Christie's next release in the spring of 1966, "Rhapsody in the Rain", featured a melody inspired by Tchaikovsky's "Romeo and Juliet", telling of a teenager's memory of his sexual experience in the back seat of a car during a rainstorm as the windshield wipers made a rhythmic sound of "together, together". Later, after the romance ends, the wipers seem to say "never, never". Many radio stations banned the song after hearing the opening lyrics:

Baby, the raindrops play for me
Our lovely rhapsody, 'cause on our first date
We were makin' out in the rain.
And in this car, our love went much too far
It was exciting as thunder
Tonight I wonder, where you are?

MGM insisted on a re-recorded version that toned down the lyrics.

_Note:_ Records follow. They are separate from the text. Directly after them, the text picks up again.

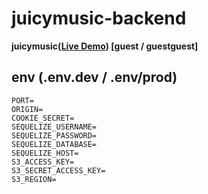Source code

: # juicymusic-backend
**juicymusic([Live Demo](http://ec2-15-164-98-92.ap-northeast-2.compute.amazonaws.com:8080/#/login)) [guest / guestguest]**

## env (.env.dev / .env/prod)
``` 
PORT=
ORIGIN=
COOKIE_SECRET=
SEQUELIZE_USERNAME=
SEQUELIZE_PASSWORD=
SEQUELIZE_DATABASE=
SEQUELIZE_HOST=
S3_ACCESS_KEY=
S3_SECRET_ACCESS_KEY=
S3_REGION=

```
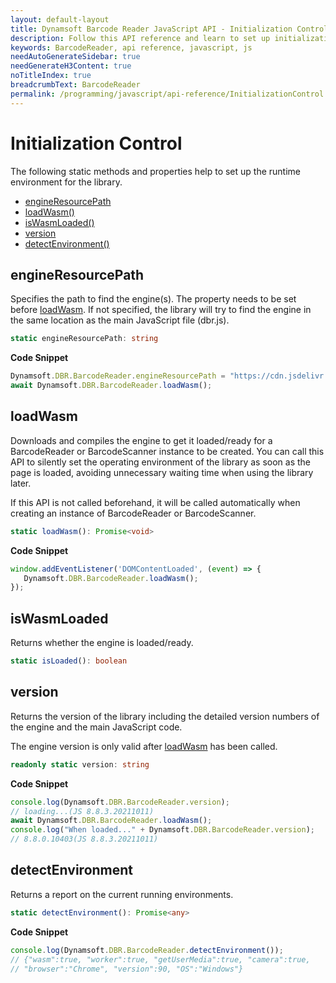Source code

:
 ```yaml
---
layout: default-layout
title: Dynamsoft Barcode Reader JavaScript API - Initialization Control
description: Follow this API reference and learn to set up initialization control functionality in Dynamsoft Barcode Reader SDK for JavaScript.
keywords: BarcodeReader, api reference, javascript, js
needAutoGenerateSidebar: true
needGenerateH3Content: true
noTitleIndex: true
breadcrumbText: BarcodeReader
permalink: /programming/javascript/api-reference/InitializationControl.html
---
```


# Initialization Control

The following static methods and properties help to set up the runtime environment for the library.

* [engineResourcePath](#engineresourcepath)
* [loadWasm()](#loadwasm)
* [isWasmLoaded()](#iswasmloaded)
* [version](#version)
* [detectEnvironment()](#detectenvironment)

## engineResourcePath

Specifies the path to find the engine(s). The property needs to be set before [loadWasm](#loadwasm). If not specified, the library will try to find the engine in the same location as the main JavaScript file (dbr.js).

```typescript
static engineResourcePath: string
```

**Code Snippet**

```js
Dynamsoft.DBR.BarcodeReader.engineResourcePath = "https://cdn.jsdelivr.net/npm/dynamsoft-javascript-barcode@9.0.1/dist/";
await Dynamsoft.DBR.BarcodeReader.loadWasm();
```

## loadWasm

Downloads and compiles the engine to get it loaded/ready for a BarcodeReader or BarcodeScanner instance to be created. You can call this API to silently set the operating environment of the library as soon as the page is loaded, avoiding unnecessary waiting time when using the library later.

If this API is not called beforehand, it will be called automatically when creating an instance of BarcodeReader or BarcodeScanner.

```typescript
static loadWasm(): Promise<void>
```

**Code Snippet**

```js
window.addEventListener('DOMContentLoaded', (event) => {
   Dynamsoft.DBR.BarcodeReader.loadWasm();
});
```

## isWasmLoaded

Returns whether the engine is loaded/ready.

```typescript
static isLoaded(): boolean
```

## version

Returns the version of the library including the detailed version numbers of the engine and the main JavaScript code.

The engine version is only valid after [loadWasm](#loadwasm) has been called.

```typescript
readonly static version: string
```

**Code Snippet**

```js
console.log(Dynamsoft.DBR.BarcodeReader.version);
// loading...(JS 8.8.3.20211011)
await Dynamsoft.DBR.BarcodeReader.loadWasm();
console.log("When loaded..." + Dynamsoft.DBR.BarcodeReader.version);
// 8.8.0.10403(JS 8.8.3.20211011)
```

## detectEnvironment

Returns a report on the current running environments.

```typescript
static detectEnvironment(): Promise<any>
```

**Code Snippet**

```js
console.log(Dynamsoft.DBR.BarcodeReader.detectEnvironment());
// {"wasm":true, "worker":true, "getUserMedia":true, "camera":true, 
// "browser":"Chrome", "version":90, "OS":"Windows"}
```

The third and fourth lines were changed to:

We fell in love in the rain
And in this car, love came like a falling star

Despite the edited version, many radio stations instead played two older songs re-released by other labels for which Christie had once recorded: "Outside the Gates of Heaven" (on Co & Ce Records) peaked at No. 45, while "Big Time" (on Colpix Records) hit No. 95. All three singles hit nationally within three weeks of one another, in March 1966, while "Lightnin' Strikes" was falling down the chart. After his follow-up "Painter" peaked at No. 81, Christie's later records for MGM, including "If My Car Could Only Talk" arranged and produced by Jack Nitzsche, failed to chart.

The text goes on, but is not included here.